SSM Models

S5 Model

adapted from https://github.com/lindermanlab/S5

init_CV

 init_CV (init_fun, rng, shape, V)

Initialize C_tilde=CV. First sample C. Then compute CV. Note we will parameterize this with two different matrices for complex numbers. Args: init_fun: the initialization function to use, e.g. lecun_normal() rng: jax random key to be used with init function. shape (tuple): desired shape (H,P) V: (complex64) the eigenvectors used for initialization Returns: C_tilde (complex64) of shape (H,P,2)

trunc_standard_normal

 trunc_standard_normal (key, shape)

*Sample C with a truncated normal distribution with standard deviation 1. Args: key: jax random key shape (tuple): desired shape, of length 3, (H,P,_) Returns: sampled C matrix (float32) of shape (H,P,2) (for complex parameterization)*

init_VinvB

 init_VinvB (init_fun, rng, shape, Vinv)

Initialize B_tilde=V^{-1}B. First samples B. Then compute V^{-1}B. Note we will parameterize this with two different matrices for complex numbers.

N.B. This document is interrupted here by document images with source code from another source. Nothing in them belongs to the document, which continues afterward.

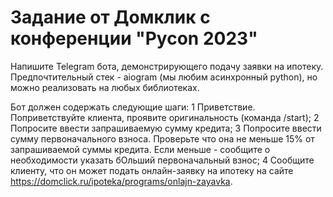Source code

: # Задание от Домклик с конференции "Pycon 2023"

Напишите Telegram бота, демонстрирующего подачу заявки на ипотеку. Предпочтительный стек - aiogram (мы любим асинхронный python), но можно реализовать на любых библиотеках.

Бот должен содержать следующие шаги:
 1 Приветствие. Поприветствуйте клиента, проявите оригинальность (команда /start);
 2 Попросите ввести запрашиваемую сумму кредита;
 3 Попросите ввести сумму первоначального взноса. Проверьте что она не меньше 15% от запрашиваемой суммы кредита. Если меньше - сообщите о необходимости указать бОльший первоначальный взнос;
 4 Сообщите клиенту, что он может подать онлайн-заявку на ипотеку на сайте https://domclick.ru/ipoteka/programs/onlajn-zayavka.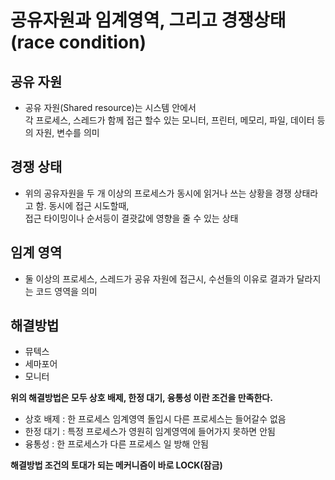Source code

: # 공유자원과 임계영역, 그리고 경쟁상태(race condition)

## 공유 자원
- 공유 자원(Shared resource)는 시스템 안에서  
  각 프로세스, 스레드가 함께 접근 할수 있는 모니터, 프린터, 메모리, 파일, 데이터 등의 자원, 변수를 의미

## 경쟁 상태
- 위의 공유자원을 두 개 이상의 프로세스가 동시에 읽거나 쓰는 상황을 경쟁 상태라고 함. 동시에 접근 시도할때,  
  접근 타이밍이나 순서등이 결괏값에 영향을 줄 수 있는 상태

## 임계 영역
- 둘 이상의 프로세스, 스레드가 공유 자원에 접근시, 수선들의 이유로 결과가 달라지는 코드 영역을 의미

## 해결방법

- 뮤텍스
- 세마포어
- 모니터

**위의 해결방법은 모두 상호 배제, 한정 대기, 융통성 이란 조건을 만족한다.**

- 상호 배제 : 한 프로세스 임계영역 돌입시 다른 프로세스는 들어갈수 없음
- 한정 대기 : 특정 프로세스가 영원히 임계영역에 들어가지 못하면 안됨
- 융통성 : 한 프로세스가 다른 프로세스 일 방해 안됨

**해결방법 조건의 토대가 되는 메커니즘이 바로 LOCK(잠금)**

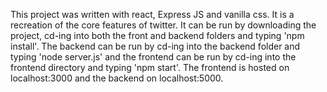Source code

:This project was written with react, Express JS and vanilla css. It is a recreation of the core features of twitter. It can be run by downloading the project, cd-ing into both the front and backend folders and typing 'npm install'. The backend can be run by cd-ing into the backend folder and typing 'node server.js' and the frontend can be run by cd-ing into the frontend directory and typing 'npm start'. The frontend is hosted on localhost:3000 and the backend on localhost:5000.
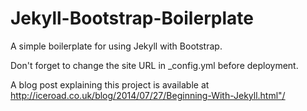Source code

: Jekyll-Bootstrap-Boilerplate
============================

A simple boilerplate for using Jekyll with Bootstrap.

Don't forget to change the site URL in _config.yml before deployment.

A blog post explaining this project is available at 
<http://iceroad.co.uk/blog/2014/07/27/Beginning-With-Jekyll.html"/>


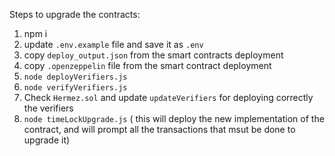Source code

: Steps to upgrade the contracts:

1. npm i
2. update `.env.example` file and save it as `.env`
3. copy `deploy_output.json` from the smart contracts deployment
4. copy `.openzeppelin` file from the smart contract deployment
5. `node deployVerifiers.js`
6. `node verifyVerifiers.js`
7. Check `Hermez.sol` and update `updateVerifiers` for deploying correctly the verifiers
8. `node timeLockUpgrade.js` ( this will deploy the new implementation of the contract, and will prompt all the transactions that msut be done to upgrade it)
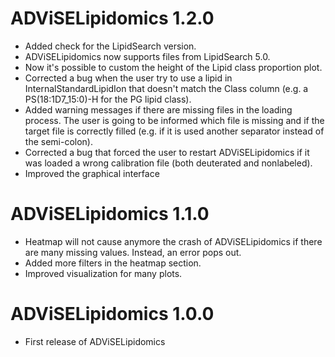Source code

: # ADViSELipidomics 1.2.0

* Added check for the LipidSearch version.
* ADViSELipidomics now supports files from LipidSearch 5.0.
* Now it's possible to custom the height of the Lipid class proportion plot.
* Corrected a bug when the user try to use a lipid in InternalStandardLipidIon that doesn't match the Class column (e.g. a PS(18:1D7_15:0)-H for the PG lipid class).
* Added warning messages if there are missing files in the loading process. The user is going to be informed which file is missing and if the target file is correctly filled (e.g. if it is used another separator instead of the semi-colon).
* Corrected a bug that forced the user to restart ADViSELipidomics if it was loaded a wrong calibration file (both deuterated and nonlabeled).
* Improved the graphical interface


# ADViSELipidomics 1.1.0

* Heatmap will not cause anymore the crash of ADViSELipidomics if there are many missing values. Instead, an error pops out.
* Added more filters in the heatmap section.
* Improved visualization for many plots.


# ADViSELipidomics 1.0.0

* First release of ADViSELipidomics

Args: init_fun: the initialization function to use, e.g. lecun_normal() rng: jax random key to be used with init function. shape (tuple): desired shape (P,H) Vinv: (complex64) the inverse eigenvectors used for initialization Returns: B_tilde (complex64) of shape (P,H,2)

init_log_steps

 init_log_steps (key, input)

Initialize an array of learnable timescale parameters Args: key: jax random key input: tuple containing the array shape H and dt_min and dt_max Returns: initialized array of timescales (float32): (H,)

log_step_initializer

 log_step_initializer (dt_min=0.001, dt_max=0.1)

Initialize the learnable timescale Delta by sampling uniformly between dt_min and dt_max. Args: dt_min (float32): minimum value dt_max (float32): maximum value Returns: init function

make_DPLR_HiPPO

 make_DPLR_HiPPO (N)

*Makes components needed for DPLR representation of HiPPO-LegS From https://github.com/srush/annotated-s4/blob/main/s4/s4.py Note, we will only use the diagonal part Args: N:

Returns: eigenvalues Lambda, low-rank term P, conjugated HiPPO input matrix B, eigenvectors V, HiPPO B pre-conjugation*

make_NPLR_HiPPO

 make_NPLR_HiPPO (N)

*Makes components needed for NPLR representation of HiPPO-LegS From https://github.com/srush/annotated-s4/blob/main/s4/s4.py Args: N (int32): state size

Returns: N x N HiPPO LegS matrix, low-rank factor P, HiPPO input matrix B*

make_HiPPO

 make_HiPPO (N)

Create a HiPPO-LegS matrix. From https://github.com/srush/annotated-s4/blob/main/s4/s4.py Args: N (int32): state size Returns: N x N HiPPO LegS matrix

apply_ssm

 apply_ssm (Lambda_bar, B_bar, C_tilde, input_sequence, conj_sym,
            bidirectional)

Compute the LxH output of discretized SSM given an LxH input. Args: Lambda_bar (complex64): discretized diagonal state matrix (P,) B_bar (complex64): discretized input matrix (P, H) C_tilde (complex64): output matrix (H, P) input_sequence (float32): input sequence of features (L, H) conj_sym (bool): whether conjugate symmetry is enforced bidirectional (bool): whether bidirectional setup is used, Note for this case C_tilde will have 2P cols Returns: ys (float32): the SSM outputs (S5 layer preactivations) (L, H)

apply_dynamics

 apply_dynamics (x0, steps, Lambda_bar, B_bar, C_tilde, conj_sym,
                 bidirectional)

binary_operator

 binary_operator (q_i, q_j)

Binary operator for parallel scan of linear recurrence. Assumes a diagonal matrix A. Args: q_i: tuple containing A_i and Bu_i at position i (P,), (P,) q_j: tuple containing A_j and Bu_j at position j (P,), (P,) Returns: new element ( A_out, Bu_out )

discretize_zoh

 discretize_zoh (Lambda, B_tilde, Delta)

Discretize a diagonalized, continuous-time linear SSM using zero-order hold method. Args: Lambda (complex64): diagonal state matrix (P,) B_tilde (complex64): input matrix (P, H) Delta (float32): discretization step sizes (P,) Returns: discretized Lambda_bar (complex64), B_bar (complex64) (P,), (P,H)

discretize_bilinear

 discretize_bilinear (Lambda, B_tilde, Delta)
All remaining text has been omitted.